Early adopters have included tech-savvy musicians and sound engineers, who can't afford to have a humming PC drown out the subtle aspects of the music they're making, said Michael Farnsworth, president of Quiet PC North America, the US branch of a British company and one of the first specialty retailers devoted to quiet computing equipment.
Lawyers have also turned out to be a good market, Farnsworth said. "Noise reduces your attention and ability to think," he said. "When you're worth $300 an hour, that's a big deal."
Interest in quiet computing has varied by region as well as occupation. Robert Jung, general manager of technology and business development for Zalman USA, said it's no accident the company that started the quiet-computing movement was launched in South Korea.
Zalman Tech founder Sang-Cheol Lee started the company to sell variations on the super-efficient heatsinks he developed to make his PC tolerably quiet. Zalman has gone on to provide quiet cooling systems for numerous other PC heat-spewers and is now looking at items such as plasma TVs and projectors. "Anything you can think of that creates heat, we're trying to provide a quiet, fanless solution for it," Jung said.
While most quiet-computing buffs start out with such practical goals, a small subset goes extreme, launching search-and-destroy missions for anything that clicks or wheezes in their PC. Forums on sites such as Chin's are full of impassioned debates about whether ceiling tiles or acoustic foam dampen more sound when glued into a PC case or the relative benefits of distilled water vs. diluted antifreeze for liquid cooling.

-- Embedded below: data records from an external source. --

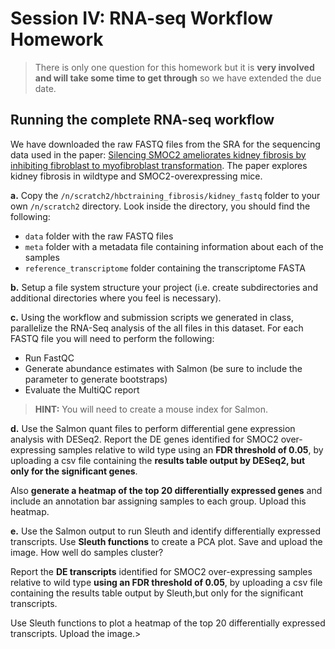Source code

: # Session IV: RNA-seq Workflow Homework 

> There is only one question for this homework but it is **very involved and will take some time to get through** so we have extended the due date.
 

## Running the complete RNA-seq workflow 

We have downloaded the raw FASTQ files from the SRA for the sequencing data used in the paper: [Silencing SMOC2 ameliorates kidney fibrosis by inhibiting fibroblast to myofibroblast transformation](https://insight.jci.org/articles/view/90299). The paper explores kidney fibrosis in wildtype and SMOC2-overexpressing mice. 

**a.** Copy the `/n/scratch2/hbctraining_fibrosis/kidney_fastq` folder to your own `/n/scratch2` directory. Look inside the directory, you should find the following:

* `data` folder with the raw FASTQ files
* `meta` folder with a metadata file containing information about each of the samples
* `reference_transcriptome` folder containing the transcriptome FASTA


**b.** Setup a file system structure your project (i.e. create subdirectories and additional directories where you feel is necessary). 

**c.** Using the workflow and submission scripts we generated in class, parallelize the RNA-Seq analysis of the all files in this dataset. For each FASTQ file you will need to perform the following:

* Run FastQC
* Generate abundance estimates with Salmon (be sure to include the parameter to generate bootstraps)
* Evaluate the MultiQC report

> **HINT:** You will need to create a mouse index for Salmon. 

**d.** Use the Salmon quant files to perform differential gene expression analysis with DESeq2. Report the DE genes identified for SMOC2 over-expressing samples relative to wild type using an **FDR threshold of 0.05**, by uploading a csv file containing the **results table output by DESeq2, but only for the significant genes**.

Also **generate a heatmap of the top 20 differentially expressed genes** and include an annotation bar assigning samples to each group. Upload this heatmap.

**e.** Use the Salmon output to run Sleuth and identify differentially expressed transcripts. Use **Sleuth functions** to create a PCA plot. Save and upload the image. How well do samples cluster?

Report the **DE transcripts** identified for SMOC2 over-expressing samples relative to wild type **using an FDR threshold of 0.05**, by uploading a csv file containing the results table output by Sleuth,but only for the significant transcripts.

Use Sleuth functions to plot a heatmap of the top 20 differentially expressed transcripts. Upload the image.>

"For most people, the goal is just to get the PC down to the level of ambient noise in the room where they're using it," Chin said. "But some people have turned it into a hobby, where they obsess over every fine detail. It just becomes a game for them -- you take care of one thing, and then you can hear the next most annoying thing."
The most extreme experiment with "underclocking" and "undervolting", the polar opposite of techniques PC hot-rodders use to push chips past their normal speed limits.
Chin says "undervolting" -- adjusting a PC's setting so the processor receives less power than it's supposed to -- actually makes sense in a lot of cases where a PC isn't being pushed to its limits. "If you're playing games on the PC, then maybe you want every last little drop of performance," he said. "But for your average user, an incremental drop in performance just doesn't matter. And the payback is that the processor runs a lot cooler."